The central section of the tale, which makes up two-thirds of the narrative, reports the discussion between Miss Rehana, the apparent emigrant, and Muhammad Ali, the fraudulent adviser. They talk in a style parodying the polite civility and didactic wit of the tales of The Arabian Nights' Entertainment. The title of the story is only one example of a veritable plethora of gems of wisdom that the two characters exchange: "Good advice should find good money"; "When fate sends a gift, one receives good fortune"; "Life is hard, and an old man must live by his wits"; "The oldest fools are bewitched by the youngest girls"; "So be a fool … what goes of my fathers if you are?" (meaning, what was it to him?); and so on. Even the jokes seem epigrammatic, for example, "England is a great nation full of the coldest fish in the world."
All of this serves as the backcloth against which Muhammad Ali, captivated by Miss Rehana's beauty, offers free and accurate advice, seemingly for the first time in his life, concerning her forthcoming interrogation. She listens patiently but dismisses his suggestion that she lie or deceive, and she turns down the offer of a priceless passport. He is later shocked by her delighted demeanor and assumes that she has been successful after all. In fact, she has failed abysmally, taking great care to answer every question with complete inaccuracy. Miss Rehana has no intention of going to live in an unhappy arranged marriage in Bradford, and she has gone through the motions of a sham application only to appease her family. Muhammad Ali's "good advice" has, ironically, served her well, allowing her to prepare for abject failure. She disappears in the same cloud of dust she arrived in, leaving him completely bewildered and standing alone with a vague impression of her beauty, "the happiest thing he had ever seen in his long, hot, hard, unloving life."

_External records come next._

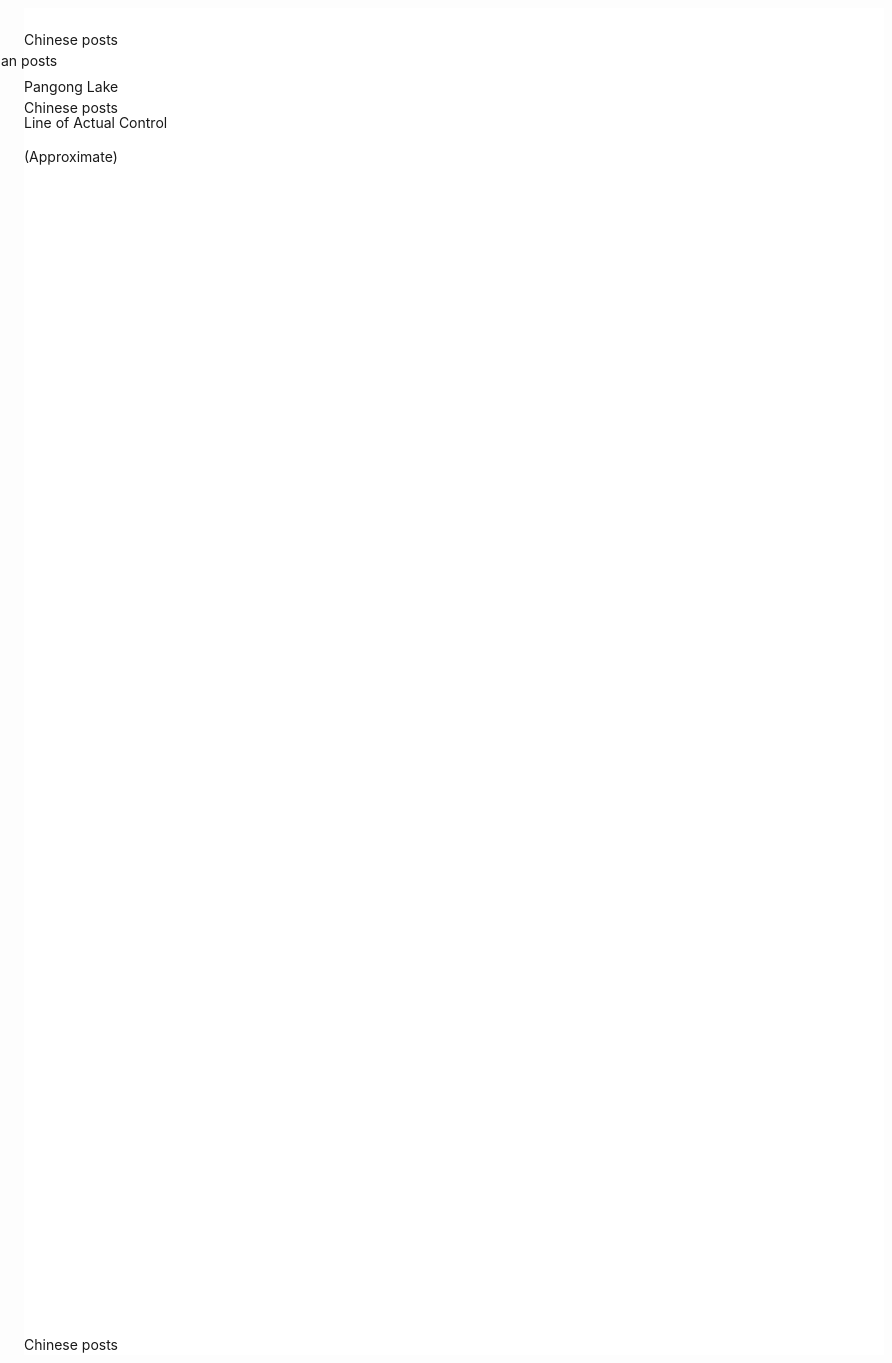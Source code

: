 ![](data:image/gif;base64,R0lGODlhCgAKAIAAAB8fHwAAACH5BAEAAAAALAAAAAAKAAoAAAIIhI+py+0PYysAOw==)

<div id="g-ai0-1" class="g-text g-aiAbs g-aiPointText" style="top:46.1837%;margin-top:-12.8px;left:91.1966%;width:105px;">

Chinese
posts

</div>

<div id="g-ai0-2" class="g-text g-aiAbs g-aiPointText" style="top:63.3327%;margin-top:-12.8px;left:44.7581%;margin-left:-47px;width:94px;">

Indian
posts

</div>

<div id="g-ai0-3" class="g-Layer_2 g-aiAbs g-aiPointText" style="top:69.1083%;margin-top:-8.8px;left:77.4625%;width:106px;">

Pangong
Lake

</div>

<div id="g-ai0-4" class="g-text g-aiAbs g-aiPointText" style="top:69.7303%;margin-top:-12.8px;left:58.9966%;width:105px;">

Chinese
posts

</div>

<div id="g-ai0-5" class="g-Layer_2 g-aiAbs g-aiPointText" style="top:81.427%;margin-top:-19.4px;left:63.7269%;width:166px;">

Line of Actual
Control

(Approximate)

</div>

</div>

<div id="g-lake-video1-end-768" class="g-artboard" style="min-width: 550px;max-width: 1024px;max-height: 1331px" data-aspect-ratio="0.77" data-min-width="550" data-max-width="1024">

<div style="padding: 0 0 129.9479% 0;">

</div>

![](data:image/gif;base64,R0lGODlhCgAKAIAAAB8fHwAAACH5BAEAAAAALAAAAAAKAAoAAAIIhI+py+0PYysAOw==)

<div id="g-ai1-1" class="g-text g-aiAbs g-aiPointText" style="top:50.9785%;margin-top:-12.8px;right:6.7073%;width:105px;">

Chinese
posts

The subtlety of the story lies not only in the gradual unfolding of Miss Rehana's plan to the misdirected reader but also in the careful delineation of Anglo-Indian accents, styles, idioms, and dialects. This fusion of voices and registers is perhaps Rushdie's greatest gift to the modern English short story, one he deploys in a variety of guises. Listening to Miss Rehana's voice—"Good advice is rarer than rubies … but alas, I cannot pay. I am an orphan, not one of your wealthy ladies"—one can hear a frequently used tone and rhythm from Rushdie's other stories, as in "The Prophet's Hair": "The young man's name was Atta … upon whose cold pink skin there lay the unmistakable sheen of wealth … in a winter so fierce it could crack men's bones." It is this mixture of Standard English, a variety of Indian dialects, postmodern slang, and oral folktales that makes a story like "Good Advice Is Rarer than Rubies" the perfect illustration of Rushdie's claim that "the English language ceased to be the sole possession of the English some time ago."